Inflation will persist no matter what happens to taxes
Perhaps the old view of death and taxes was only half right. What seems really certain is inflation, which is proving to be more persistent than transitory.
After a week of throwing plates of pasta at the legislative wall to see what might be left, the Biden administration proposed a framework of reduced social and environmental spending and tax proposals (see Karen Hube’s story here). What was as interesting as the details were what was left on the cutting room floor, most notably the lead test balloon for a so-called billionaire tax on unrealized capital gains.
While high earners with annual incomes over $ 1 million would be subject to surtaxes on their ordinary income, as well as on capital gains and dividends, those earning only six figures would keep their tax rates below those of the 2017 law on tax cuts and employment. However, estate tax exemptions would return to their previous levels of around $ 6 million per person, up from more than $ 11 million now, but the increase in the base cost on death would survive.
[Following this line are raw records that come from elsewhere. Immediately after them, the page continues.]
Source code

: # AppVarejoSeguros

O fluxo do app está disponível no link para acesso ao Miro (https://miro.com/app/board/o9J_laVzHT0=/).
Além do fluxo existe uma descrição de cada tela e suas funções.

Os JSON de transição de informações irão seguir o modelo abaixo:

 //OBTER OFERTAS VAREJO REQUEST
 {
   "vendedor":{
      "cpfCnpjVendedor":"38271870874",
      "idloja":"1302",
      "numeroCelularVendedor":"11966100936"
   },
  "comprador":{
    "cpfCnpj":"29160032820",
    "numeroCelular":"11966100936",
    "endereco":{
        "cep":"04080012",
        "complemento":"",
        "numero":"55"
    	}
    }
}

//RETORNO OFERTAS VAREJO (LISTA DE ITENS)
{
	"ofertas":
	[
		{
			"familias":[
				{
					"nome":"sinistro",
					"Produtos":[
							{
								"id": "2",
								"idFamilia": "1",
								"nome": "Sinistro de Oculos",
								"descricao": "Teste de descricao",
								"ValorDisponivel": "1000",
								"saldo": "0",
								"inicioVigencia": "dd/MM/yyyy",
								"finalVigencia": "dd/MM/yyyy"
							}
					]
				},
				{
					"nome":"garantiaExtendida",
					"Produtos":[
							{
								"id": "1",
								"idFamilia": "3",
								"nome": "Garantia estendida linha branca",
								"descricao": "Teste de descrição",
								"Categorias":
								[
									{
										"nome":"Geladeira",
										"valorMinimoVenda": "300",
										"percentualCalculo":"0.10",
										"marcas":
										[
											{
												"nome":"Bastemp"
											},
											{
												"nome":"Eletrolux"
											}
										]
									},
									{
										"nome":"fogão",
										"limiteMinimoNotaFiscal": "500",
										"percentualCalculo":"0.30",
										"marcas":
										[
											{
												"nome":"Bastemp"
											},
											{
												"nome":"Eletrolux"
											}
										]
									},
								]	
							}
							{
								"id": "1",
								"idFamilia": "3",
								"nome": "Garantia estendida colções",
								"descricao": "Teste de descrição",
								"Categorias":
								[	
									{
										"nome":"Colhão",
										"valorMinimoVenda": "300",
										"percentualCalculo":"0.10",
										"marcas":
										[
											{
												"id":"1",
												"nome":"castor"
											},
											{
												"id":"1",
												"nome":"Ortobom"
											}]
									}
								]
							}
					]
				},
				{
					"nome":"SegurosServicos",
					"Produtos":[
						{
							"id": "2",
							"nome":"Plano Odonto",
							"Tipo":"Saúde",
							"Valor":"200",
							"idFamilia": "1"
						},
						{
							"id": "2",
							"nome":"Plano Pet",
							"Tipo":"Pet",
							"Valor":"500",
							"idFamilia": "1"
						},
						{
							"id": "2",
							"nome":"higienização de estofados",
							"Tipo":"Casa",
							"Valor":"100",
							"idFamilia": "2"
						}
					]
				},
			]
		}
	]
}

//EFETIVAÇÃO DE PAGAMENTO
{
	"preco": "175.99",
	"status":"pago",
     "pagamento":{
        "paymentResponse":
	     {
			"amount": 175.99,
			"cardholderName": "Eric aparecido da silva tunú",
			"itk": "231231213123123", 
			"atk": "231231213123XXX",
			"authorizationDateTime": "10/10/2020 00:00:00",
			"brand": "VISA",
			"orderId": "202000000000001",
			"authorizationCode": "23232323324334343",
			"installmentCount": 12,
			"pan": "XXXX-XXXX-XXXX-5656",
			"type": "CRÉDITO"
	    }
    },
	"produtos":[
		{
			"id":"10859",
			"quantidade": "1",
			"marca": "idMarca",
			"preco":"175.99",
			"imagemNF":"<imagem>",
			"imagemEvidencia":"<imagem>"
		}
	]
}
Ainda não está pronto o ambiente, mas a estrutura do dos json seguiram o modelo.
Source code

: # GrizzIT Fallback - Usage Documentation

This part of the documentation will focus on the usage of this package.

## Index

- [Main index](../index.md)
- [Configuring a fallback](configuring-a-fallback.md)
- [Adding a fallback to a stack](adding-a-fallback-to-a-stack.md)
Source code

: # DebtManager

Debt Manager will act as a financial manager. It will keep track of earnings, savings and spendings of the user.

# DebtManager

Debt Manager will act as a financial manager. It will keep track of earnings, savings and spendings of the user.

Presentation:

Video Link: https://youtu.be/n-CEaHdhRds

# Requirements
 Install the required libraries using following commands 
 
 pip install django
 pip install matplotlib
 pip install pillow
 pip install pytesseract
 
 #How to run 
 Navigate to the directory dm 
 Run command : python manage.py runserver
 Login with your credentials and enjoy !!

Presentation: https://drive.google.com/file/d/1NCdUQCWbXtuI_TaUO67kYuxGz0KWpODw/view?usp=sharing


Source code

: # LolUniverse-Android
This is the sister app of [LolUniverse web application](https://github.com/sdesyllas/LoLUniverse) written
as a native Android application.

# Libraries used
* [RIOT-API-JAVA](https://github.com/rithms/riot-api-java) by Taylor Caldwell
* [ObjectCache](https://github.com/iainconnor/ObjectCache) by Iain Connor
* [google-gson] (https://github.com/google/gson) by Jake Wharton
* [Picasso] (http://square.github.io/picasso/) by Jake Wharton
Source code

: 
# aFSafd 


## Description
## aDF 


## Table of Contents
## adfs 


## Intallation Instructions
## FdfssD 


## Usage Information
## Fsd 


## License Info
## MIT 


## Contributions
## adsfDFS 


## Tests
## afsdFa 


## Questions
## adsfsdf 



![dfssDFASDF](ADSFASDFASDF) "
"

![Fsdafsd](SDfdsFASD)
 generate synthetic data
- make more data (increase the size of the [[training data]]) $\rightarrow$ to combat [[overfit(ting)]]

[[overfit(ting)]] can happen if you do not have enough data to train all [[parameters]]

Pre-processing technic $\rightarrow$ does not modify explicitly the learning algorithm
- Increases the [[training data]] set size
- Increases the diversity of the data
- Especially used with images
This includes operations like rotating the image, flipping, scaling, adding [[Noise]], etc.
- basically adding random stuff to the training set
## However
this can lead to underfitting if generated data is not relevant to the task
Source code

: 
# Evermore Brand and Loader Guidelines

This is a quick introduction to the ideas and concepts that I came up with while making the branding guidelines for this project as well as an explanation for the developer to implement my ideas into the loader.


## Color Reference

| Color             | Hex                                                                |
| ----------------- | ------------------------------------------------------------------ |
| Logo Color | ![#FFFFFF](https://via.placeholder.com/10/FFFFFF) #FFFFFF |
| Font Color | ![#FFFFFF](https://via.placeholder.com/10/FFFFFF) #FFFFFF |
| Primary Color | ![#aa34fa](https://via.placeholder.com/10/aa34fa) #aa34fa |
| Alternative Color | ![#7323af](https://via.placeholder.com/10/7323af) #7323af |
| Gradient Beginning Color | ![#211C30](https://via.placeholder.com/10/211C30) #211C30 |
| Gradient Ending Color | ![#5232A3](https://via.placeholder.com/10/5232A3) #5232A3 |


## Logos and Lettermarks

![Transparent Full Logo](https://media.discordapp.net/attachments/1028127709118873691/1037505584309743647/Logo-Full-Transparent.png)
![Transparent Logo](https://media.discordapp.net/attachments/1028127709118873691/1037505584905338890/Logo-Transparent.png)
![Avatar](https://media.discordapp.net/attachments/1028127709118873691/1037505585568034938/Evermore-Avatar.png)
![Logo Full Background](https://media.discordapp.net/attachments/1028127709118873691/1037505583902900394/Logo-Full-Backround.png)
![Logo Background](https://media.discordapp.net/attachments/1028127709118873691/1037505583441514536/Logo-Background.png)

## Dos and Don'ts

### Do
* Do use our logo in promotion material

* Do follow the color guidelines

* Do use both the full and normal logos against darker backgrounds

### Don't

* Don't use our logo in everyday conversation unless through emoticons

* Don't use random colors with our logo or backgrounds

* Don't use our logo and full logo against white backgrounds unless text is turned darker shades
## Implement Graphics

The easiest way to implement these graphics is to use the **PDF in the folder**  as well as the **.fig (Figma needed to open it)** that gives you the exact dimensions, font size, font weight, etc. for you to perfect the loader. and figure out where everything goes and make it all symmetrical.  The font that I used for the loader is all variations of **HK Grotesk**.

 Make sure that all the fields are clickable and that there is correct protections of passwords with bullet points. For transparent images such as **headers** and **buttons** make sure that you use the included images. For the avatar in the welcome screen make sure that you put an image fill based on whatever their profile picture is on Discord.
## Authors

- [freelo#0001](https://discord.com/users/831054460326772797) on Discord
Finally, a 1% levy on share buybacks would take effect, but would probably have little impact, as our colleague Bill Alpert explained.
One sector that didn’t hamper goodies much was the municipal bond market, which had hoped for a pick-up in prepayments (which involve the sale of bonds to pay off more expensive debt before its call or maturity date. ) or a new federally subsidized taxable municipal program similar to the Build America Bonds of the past decade.
But for those who would be hit by new income tax surcharges (5% on $ 10 million, with an additional 3% on $ 25 million), munis would now make more sense. In the upper 48.8% all-inclusive federal range, the 1.77% on investment grade tax-exempt bonds would equate to a taxable security at a yield of 3.46%, which is more than the 30-day yield. 3.25% on the
iShares iBoxx High Yield Corporate Bond
exchange traded fund (ticker: HYG).
Still, it’s uncertain whether those taxes will be imposed, given that there’s no guarantee that still-divided Democrats will come together to embrace Biden’s infrastructure and social spending programs.
Greg Valliere, chief US strategist at AGF Investments, believes that even after months of back-and-forth negotiations, the House Ways and Means Committee could change the framework further. Indeed, there is a 40% chance that the whole package could “crash and burn,” he wrote in a customer note. Thus, fiscal policy uncertainty will persist.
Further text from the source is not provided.